* **ACTIVITY**
The reply should consist of the full listing, repeated word for word.

* **MATERIALS PROVIDED**
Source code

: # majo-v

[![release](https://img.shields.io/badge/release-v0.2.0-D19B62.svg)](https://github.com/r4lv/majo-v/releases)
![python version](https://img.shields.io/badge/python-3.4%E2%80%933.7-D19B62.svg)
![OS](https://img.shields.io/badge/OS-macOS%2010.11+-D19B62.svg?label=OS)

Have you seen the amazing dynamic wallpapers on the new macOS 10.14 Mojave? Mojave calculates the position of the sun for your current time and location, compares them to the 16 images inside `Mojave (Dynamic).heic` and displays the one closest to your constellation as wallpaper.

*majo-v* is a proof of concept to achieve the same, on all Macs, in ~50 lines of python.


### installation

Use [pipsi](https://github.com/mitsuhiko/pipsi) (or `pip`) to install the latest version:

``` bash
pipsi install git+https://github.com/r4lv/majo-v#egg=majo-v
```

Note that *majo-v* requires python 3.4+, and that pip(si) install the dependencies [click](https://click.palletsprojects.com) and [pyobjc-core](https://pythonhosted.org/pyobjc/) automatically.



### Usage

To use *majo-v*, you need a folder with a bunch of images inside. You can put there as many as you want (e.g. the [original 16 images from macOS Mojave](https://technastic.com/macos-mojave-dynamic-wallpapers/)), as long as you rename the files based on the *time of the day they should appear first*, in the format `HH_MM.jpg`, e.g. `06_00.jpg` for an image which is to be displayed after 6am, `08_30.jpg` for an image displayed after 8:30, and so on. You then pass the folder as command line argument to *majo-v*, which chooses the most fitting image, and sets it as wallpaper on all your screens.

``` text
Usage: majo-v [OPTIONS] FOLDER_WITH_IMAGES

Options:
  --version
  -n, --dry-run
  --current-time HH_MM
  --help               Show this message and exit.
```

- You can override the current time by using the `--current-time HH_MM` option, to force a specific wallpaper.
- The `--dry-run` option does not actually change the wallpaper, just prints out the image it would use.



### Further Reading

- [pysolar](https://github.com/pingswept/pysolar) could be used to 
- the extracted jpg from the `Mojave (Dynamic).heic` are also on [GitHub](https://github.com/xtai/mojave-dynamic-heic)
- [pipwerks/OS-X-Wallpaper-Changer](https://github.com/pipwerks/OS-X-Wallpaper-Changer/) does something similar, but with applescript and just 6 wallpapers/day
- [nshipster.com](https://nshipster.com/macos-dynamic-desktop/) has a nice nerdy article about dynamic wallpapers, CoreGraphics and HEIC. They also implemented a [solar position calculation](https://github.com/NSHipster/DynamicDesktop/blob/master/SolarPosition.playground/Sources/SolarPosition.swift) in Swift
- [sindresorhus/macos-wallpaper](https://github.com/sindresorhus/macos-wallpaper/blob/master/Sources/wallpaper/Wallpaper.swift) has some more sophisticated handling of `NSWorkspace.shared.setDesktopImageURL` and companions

* **WRITTEN ANSWER**
Source code

: # majo-v

[![release](https://img.shields.io/badge/release-v0.2.0-D19B62.svg)](https://github.com/r4lv/majo-v/releases)
![python version](https://img.shields.io/badge/python-3.4%E2%80%933.7-D19B62.svg)
![OS](https://img.shields.io/badge/OS-macOS%2010.11+-D19B62.svg?label=OS)

Have you seen the amazing dynamic wallpapers on the new macOS 10.14 Mojave? Mojave calculates the position of the sun for your current time and location, compares them to the 16 images inside `Mojave (Dynamic).heic` and displays the one closest to your constellation as wallpaper.

*majo-v* is a proof of concept to achieve the same, on all Macs, in ~50 lines of python.


### installation

Use [pipsi](https://github.com/mitsuhiko/pipsi) (or `pip`) to install the latest version:

``` bash
pipsi install git+https://github.com/r4lv/majo-v#egg=majo-v
```

Note that *majo-v* requires python 3.4+, and that pip(si) install the dependencies [click](https://click.palletsprojects.com) and [pyobjc-core](https://pythonhosted.org/pyobjc/) automatically.



### Usage

To use *majo-v*, you need a folder with a bunch of images inside. You can put there as many as you want (e.g. the [original 16 images from macOS Mojave](https://technastic.com/macos-mojave-dynamic-wallpapers/)), as long as you rename the files based on the *time of the day they should appear first*, in the format `HH_MM.jpg`, e.g. `06_00.jpg` for an image which is to be displayed after 6am, `08_30.jpg` for an image displayed after 8:30, and so on. You then pass the folder as command line argument to *majo-v*, which chooses the most fitting image, and sets it as wallpaper on all your screens.

``` text
Usage: majo-v [OPTIONS] FOLDER_WITH_IMAGES

Options:
  --version
  -n, --dry-run
  --current-time HH_MM
  --help               Show this message and exit.
```

- You can override the current time by using the `--current-time HH_MM` option, to force a specific wallpaper.
- The `--dry-run` option does not actually change the wallpaper, just prints out the image it would use.



### Further Reading

- [pysolar](https://github.com/pingswept/pysolar) could be used to 
- the extracted jpg from the `Mojave (Dynamic).heic` are also on [GitHub](https://github.com/xtai/mojave-dynamic-heic)
- [pipwerks/OS-X-Wallpaper-Changer](https://github.com/pipwerks/OS-X-Wallpaper-Changer/) does something similar, but with applescript and just 6 wallpapers/day
- [nshipster.com](https://nshipster.com/macos-dynamic-desktop/) has a nice nerdy article about dynamic wallpapers, CoreGraphics and HEIC. They also implemented a [solar position calculation](https://github.com/NSHipster/DynamicDesktop/blob/master/SolarPosition.playground/Sources/SolarPosition.swift) in Swift
- [sindresorhus/macos-wallpaper](https://github.com/sindresorhus/macos-wallpaper/blob/master/Sources/wallpaper/Wallpaper.swift) has some more sophisticated handling of `NSWorkspace.shared.setDesktopImageURL` and companions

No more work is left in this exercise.